Sofie Birch

Holotropica

Sofie Birch gives ambient music a new colour with this charming but unconventionally composed record, finds Jakub Knera

I remember my first experience with Sofie Birch’s music, just before the 2019 Idealistic festival in Warsaw, where I saw her playing. I listened to her album Planetes practically endlessly – it was an unconventional approach to atmospheric ambient music, immersed in some vernacular trance. The young artist from Copenhagen has already published recordings intermittently: the first two in 2017, then another two in 2021, plus specials like a curated composition for the wonderful Longform Editions series. She has played at Roskilde, CTM, Unsound, or MUTEK, among others, and created music for installations, animations, and VR projects.

When you type her name into a search engine, the first thing that pops up is her website, described as “Sofie Birch – Ambient Musician”. It’s hard not to connect the composer with the genre, but the labels that have clung to it would be hurtful to describe her music, especially when listening to Holotropica.

What first draws your attention is the number of guests present, featuring in more than half of the compositions. Fortunately, they don’t overwhelm the material but complement it brilliantly with ornaments, contributing much of the richness of this album. That attitude can be heard when Nana Pi’s saxophone emerges from the glittering synth haze on ‘Observatory’. It’s soothing and subdued, complemented by punctuated electronic sounds reminiscent of a vibraphone with a lot of reverb. Perhaps there are residual, processed field recordings in here somewhere, too.

On ‘Surface Pan’, in the background of some pulsating Bitchin Bajas-style parts, the flute of Astrid Fabrin fascinatingly and unobtrusively complies with the whole. The same goes for the bit of quasi-orchestral music on ‘Humidity’, where Birch breaks the smooth ambient surface, gradually building it up with march-like motives, introducing Pi with a free-style saxophone that soon gets lost in layers of reverb. Some new age influences are broken up, such as the club beat in ‘Hypnagogia’, while field recordings can be an interesting link in the chain, as in the transition from ‘Ubiquitous’ to ‘Hall’.
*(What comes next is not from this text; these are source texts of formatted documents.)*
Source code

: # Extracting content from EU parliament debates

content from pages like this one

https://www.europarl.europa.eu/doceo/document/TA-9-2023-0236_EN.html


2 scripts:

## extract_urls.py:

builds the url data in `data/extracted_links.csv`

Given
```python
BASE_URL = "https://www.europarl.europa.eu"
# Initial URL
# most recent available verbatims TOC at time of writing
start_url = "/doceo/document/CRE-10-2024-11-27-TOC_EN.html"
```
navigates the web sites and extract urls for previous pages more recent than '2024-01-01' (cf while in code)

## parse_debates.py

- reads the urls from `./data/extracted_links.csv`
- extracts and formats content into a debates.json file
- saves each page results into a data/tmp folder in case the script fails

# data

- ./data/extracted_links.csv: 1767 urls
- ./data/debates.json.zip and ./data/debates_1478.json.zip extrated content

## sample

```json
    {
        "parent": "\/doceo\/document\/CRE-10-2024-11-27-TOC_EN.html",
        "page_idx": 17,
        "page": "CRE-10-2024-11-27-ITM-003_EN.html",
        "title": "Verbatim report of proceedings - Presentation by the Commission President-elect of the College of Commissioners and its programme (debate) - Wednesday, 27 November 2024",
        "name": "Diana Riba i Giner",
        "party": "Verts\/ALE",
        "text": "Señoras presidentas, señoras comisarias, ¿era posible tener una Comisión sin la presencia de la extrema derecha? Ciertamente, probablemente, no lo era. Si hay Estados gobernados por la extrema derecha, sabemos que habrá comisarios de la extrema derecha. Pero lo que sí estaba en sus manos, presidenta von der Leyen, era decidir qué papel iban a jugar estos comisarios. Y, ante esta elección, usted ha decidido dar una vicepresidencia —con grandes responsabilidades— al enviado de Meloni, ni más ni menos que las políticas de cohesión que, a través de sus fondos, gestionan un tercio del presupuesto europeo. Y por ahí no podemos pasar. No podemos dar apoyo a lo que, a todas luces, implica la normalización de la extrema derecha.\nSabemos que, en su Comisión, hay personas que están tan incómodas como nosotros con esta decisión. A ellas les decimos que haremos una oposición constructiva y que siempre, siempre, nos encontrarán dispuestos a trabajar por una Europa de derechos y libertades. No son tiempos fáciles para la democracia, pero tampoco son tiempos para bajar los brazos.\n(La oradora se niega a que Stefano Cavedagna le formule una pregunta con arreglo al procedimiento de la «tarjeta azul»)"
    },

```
In a way Holotropica sounds like an imaginary soundtrack to a place. It could fit well with any kind of sounding environment. I associate it a little with the achievements of Piotr Kurek, a little with the strange soundscapes of Nikolaienko. It’s not about linear continuity, but more a state of psychedelic suspension. For so-called ambient music this album is too catchy. Sofie Birch gives that genre a new colour, disenchanting the genre with this charming but unconventionally composed record.